> **Activity**
Transcribe exactly everything in the data below from the line containing "git clone https://github.com/SweetyKekS/t5-summarize.git" down to the line containing "null - 【6MV加密投资人Mike", both lines included and nothing further.
━━ Exercise materials
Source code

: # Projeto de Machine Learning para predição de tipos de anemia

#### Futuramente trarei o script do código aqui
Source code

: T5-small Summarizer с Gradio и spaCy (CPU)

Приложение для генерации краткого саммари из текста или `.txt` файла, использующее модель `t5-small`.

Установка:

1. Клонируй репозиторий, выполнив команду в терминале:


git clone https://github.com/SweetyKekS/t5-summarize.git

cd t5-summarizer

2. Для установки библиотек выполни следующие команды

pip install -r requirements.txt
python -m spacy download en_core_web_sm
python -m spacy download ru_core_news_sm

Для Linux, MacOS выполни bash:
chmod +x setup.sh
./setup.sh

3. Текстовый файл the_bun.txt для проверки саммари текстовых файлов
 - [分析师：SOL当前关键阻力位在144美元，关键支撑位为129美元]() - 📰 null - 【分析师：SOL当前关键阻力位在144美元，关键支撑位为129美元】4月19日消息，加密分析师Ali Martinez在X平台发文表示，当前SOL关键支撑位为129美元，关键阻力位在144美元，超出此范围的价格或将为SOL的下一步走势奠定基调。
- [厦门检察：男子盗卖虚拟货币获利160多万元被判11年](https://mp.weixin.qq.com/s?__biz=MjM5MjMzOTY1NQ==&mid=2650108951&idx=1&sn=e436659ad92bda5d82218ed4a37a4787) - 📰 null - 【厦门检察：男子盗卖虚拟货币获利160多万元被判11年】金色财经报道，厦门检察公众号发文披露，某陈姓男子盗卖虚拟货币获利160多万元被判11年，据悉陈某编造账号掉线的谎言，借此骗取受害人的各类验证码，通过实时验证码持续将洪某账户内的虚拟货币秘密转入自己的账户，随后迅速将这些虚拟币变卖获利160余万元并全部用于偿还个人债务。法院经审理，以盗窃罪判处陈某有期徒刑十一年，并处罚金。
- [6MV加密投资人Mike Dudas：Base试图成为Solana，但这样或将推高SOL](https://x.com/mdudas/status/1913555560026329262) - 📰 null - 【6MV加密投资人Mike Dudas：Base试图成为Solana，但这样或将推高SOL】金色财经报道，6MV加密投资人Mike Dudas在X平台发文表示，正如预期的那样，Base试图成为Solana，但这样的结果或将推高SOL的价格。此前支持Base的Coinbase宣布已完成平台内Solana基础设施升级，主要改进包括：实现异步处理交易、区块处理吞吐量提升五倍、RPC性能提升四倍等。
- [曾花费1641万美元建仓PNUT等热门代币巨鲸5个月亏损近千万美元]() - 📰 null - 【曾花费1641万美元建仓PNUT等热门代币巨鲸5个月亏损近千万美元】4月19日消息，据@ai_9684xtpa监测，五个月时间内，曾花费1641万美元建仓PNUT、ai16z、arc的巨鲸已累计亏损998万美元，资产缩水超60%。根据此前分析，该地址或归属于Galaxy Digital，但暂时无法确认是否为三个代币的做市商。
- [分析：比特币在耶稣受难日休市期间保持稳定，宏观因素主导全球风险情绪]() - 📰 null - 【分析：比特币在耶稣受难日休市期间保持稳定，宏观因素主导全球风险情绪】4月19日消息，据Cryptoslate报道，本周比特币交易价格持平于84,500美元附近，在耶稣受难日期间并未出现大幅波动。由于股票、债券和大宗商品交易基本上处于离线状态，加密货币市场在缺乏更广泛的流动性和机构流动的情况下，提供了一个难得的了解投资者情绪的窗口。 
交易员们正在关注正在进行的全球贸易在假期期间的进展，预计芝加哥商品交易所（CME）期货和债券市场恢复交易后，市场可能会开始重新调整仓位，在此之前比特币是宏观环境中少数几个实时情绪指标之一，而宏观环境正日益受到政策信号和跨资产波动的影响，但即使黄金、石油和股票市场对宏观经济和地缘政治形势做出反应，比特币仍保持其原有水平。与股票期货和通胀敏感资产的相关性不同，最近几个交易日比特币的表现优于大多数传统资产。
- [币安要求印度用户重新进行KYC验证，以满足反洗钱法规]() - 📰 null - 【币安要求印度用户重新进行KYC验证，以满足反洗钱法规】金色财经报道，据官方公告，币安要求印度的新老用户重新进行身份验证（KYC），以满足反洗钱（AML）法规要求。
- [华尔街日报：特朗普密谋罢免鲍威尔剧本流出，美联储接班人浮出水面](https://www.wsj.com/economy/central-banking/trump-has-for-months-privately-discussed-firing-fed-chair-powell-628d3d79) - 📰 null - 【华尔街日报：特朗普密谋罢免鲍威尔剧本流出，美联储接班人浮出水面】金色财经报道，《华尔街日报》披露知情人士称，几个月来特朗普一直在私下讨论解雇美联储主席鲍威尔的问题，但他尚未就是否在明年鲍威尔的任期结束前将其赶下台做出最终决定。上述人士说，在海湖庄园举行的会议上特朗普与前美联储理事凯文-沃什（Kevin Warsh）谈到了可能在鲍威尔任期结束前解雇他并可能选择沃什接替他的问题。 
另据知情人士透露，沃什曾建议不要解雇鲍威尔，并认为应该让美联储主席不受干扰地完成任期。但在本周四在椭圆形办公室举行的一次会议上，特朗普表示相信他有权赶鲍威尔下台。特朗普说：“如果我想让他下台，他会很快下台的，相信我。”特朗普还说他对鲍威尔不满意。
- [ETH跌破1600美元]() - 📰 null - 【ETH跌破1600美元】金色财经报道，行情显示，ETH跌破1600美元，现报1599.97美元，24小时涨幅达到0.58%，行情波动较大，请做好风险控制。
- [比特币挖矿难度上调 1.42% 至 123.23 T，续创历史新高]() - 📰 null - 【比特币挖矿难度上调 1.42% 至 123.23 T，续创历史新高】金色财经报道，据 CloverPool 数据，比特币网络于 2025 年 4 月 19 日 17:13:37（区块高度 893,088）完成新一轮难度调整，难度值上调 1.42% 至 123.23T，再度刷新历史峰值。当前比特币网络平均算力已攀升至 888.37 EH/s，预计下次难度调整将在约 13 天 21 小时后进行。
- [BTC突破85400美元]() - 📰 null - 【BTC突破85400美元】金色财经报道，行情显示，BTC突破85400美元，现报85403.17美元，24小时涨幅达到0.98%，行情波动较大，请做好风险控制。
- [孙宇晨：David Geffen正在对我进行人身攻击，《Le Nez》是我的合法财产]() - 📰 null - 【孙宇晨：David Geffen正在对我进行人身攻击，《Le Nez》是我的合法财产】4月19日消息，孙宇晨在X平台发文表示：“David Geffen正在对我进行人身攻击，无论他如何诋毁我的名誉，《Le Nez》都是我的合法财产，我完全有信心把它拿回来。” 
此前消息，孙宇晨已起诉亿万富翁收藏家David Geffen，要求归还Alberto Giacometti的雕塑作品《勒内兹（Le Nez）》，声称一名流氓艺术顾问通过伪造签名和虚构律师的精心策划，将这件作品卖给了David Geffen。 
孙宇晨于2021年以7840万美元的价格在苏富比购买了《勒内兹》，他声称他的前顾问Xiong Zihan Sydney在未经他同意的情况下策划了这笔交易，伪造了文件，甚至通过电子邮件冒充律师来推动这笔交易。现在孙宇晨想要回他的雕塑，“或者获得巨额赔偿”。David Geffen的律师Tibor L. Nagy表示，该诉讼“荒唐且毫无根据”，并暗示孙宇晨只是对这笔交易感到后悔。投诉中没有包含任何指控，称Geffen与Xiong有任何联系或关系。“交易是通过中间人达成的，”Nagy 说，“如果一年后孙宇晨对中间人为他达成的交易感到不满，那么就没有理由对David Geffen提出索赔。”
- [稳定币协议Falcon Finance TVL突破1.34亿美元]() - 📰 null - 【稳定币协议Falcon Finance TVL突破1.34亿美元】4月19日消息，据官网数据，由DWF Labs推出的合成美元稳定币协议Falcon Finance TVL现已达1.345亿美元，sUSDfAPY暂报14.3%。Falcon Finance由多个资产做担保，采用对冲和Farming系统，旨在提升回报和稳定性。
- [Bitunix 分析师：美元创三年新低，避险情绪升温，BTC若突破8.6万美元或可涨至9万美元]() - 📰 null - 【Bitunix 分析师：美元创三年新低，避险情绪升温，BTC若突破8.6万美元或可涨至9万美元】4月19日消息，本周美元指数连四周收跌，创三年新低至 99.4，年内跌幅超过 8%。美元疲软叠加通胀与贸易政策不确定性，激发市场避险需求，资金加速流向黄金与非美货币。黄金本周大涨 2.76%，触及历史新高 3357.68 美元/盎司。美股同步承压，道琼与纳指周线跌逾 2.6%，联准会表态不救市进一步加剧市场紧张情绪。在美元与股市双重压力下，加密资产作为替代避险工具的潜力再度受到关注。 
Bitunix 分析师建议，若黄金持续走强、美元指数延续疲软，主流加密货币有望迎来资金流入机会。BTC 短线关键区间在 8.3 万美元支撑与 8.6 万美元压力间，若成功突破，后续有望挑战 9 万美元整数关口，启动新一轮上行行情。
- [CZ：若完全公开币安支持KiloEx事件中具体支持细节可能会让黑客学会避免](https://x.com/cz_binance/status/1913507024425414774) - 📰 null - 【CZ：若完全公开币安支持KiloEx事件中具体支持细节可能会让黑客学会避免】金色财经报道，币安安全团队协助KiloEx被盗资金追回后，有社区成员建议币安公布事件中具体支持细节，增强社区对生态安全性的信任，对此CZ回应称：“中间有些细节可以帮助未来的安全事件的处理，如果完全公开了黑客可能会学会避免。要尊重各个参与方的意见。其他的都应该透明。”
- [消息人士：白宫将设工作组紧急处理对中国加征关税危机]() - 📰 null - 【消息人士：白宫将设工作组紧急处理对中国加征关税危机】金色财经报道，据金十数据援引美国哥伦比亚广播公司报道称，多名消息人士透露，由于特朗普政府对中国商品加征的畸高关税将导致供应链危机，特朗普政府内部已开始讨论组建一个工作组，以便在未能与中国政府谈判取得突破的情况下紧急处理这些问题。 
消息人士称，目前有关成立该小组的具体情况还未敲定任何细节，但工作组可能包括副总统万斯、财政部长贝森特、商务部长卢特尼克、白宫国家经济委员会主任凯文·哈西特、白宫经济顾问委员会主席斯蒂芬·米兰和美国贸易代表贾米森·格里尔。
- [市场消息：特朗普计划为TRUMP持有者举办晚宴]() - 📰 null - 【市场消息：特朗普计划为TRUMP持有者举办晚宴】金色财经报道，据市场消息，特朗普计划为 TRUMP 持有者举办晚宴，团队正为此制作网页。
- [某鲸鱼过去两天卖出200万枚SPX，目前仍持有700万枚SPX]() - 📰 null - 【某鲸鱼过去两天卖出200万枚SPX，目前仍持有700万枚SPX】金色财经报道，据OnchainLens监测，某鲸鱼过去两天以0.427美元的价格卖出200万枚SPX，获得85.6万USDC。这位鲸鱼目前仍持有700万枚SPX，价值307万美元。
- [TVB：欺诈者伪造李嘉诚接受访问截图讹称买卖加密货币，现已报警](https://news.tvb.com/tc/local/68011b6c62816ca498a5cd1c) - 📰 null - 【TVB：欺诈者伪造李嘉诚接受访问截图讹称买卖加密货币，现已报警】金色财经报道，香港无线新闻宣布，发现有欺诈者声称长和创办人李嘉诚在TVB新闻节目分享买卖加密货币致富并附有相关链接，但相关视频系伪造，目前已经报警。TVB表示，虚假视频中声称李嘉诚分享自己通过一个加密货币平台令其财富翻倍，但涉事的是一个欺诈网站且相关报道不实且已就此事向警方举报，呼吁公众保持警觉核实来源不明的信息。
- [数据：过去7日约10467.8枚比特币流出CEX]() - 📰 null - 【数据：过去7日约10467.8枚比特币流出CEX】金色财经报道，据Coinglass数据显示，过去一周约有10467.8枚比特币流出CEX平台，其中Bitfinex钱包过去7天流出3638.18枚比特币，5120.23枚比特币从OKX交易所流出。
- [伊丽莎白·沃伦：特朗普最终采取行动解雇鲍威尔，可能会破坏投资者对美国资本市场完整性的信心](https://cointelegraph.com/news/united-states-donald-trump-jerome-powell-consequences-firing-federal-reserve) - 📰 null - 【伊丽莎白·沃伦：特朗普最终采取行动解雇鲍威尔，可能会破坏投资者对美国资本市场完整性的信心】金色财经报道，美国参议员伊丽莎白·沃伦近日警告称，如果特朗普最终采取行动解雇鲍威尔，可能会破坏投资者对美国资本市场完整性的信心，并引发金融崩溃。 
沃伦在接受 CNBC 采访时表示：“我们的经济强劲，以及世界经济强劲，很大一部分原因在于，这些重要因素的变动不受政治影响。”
━━━━
> **Your solution**
git clone https://github.com/SweetyKekS/t5-summarize.git

cd t5-summarizer

2. Для установки библиотек выполни следующие команды

pip install -r requirements.txt
python -m spacy download en_core_web_sm
python -m spacy download ru_core_news_sm

Для Linux, MacOS выполни bash:
chmod +x setup.sh
./setup.sh

3. Текстовый файл the_bun.txt для проверки саммари текстовых файлов
 - [分析师：SOL当前关键阻力位在144美元，关键支撑位为129美元]() - 📰 null - 【分析师：SOL当前关键阻力位在144美元，关键支撑位为129美元】4月19日消息，加密分析师Ali Martinez在X平台发文表示，当前SOL关键支撑位为129美元，关键阻力位在144美元，超出此范围的价格或将为SOL的下一步走势奠定基调。
- [厦门检察：男子盗卖虚拟货币获利160多万元被判11年](https://mp.weixin.qq.com/s?__biz=MjM5MjMzOTY1NQ==&mid=2650108951&idx=1&sn=e436659ad92bda5d82218ed4a37a4787) - 📰 null - 【厦门检察：男子盗卖虚拟货币获利160多万元被判11年】金色财经报道，厦门检察公众号发文披露，某陈姓男子盗卖虚拟货币获利160多万元被判11年，据悉陈某编造账号掉线的谎言，借此骗取受害人的各类验证码，通过实时验证码持续将洪某账户内的虚拟货币秘密转入自己的账户，随后迅速将这些虚拟币变卖获利160余万元并全部用于偿还个人债务。法院经审理，以盗窃罪判处陈某有期徒刑十一年，并处罚金。
- [6MV加密投资人Mike Dudas：Base试图成为Solana，但这样或将推高SOL](https://x.com/mdudas/status/1913555560026329262) - 📰 null - 【6MV加密投资人Mike Dudas：Base试图成为Solana，但这样或将推高SOL】金色财经报道，6MV加密投资人Mike Dudas在X平台发文表示，正如预期的那样，Base试图成为Solana，但这样的结果或将推高SOL的价格。此前支持Base的Coinbase宣布已完成平台内Solana基础设施升级，主要改进包括：实现异步处理交易、区块处理吞吐量提升五倍、RPC性能提升四倍等。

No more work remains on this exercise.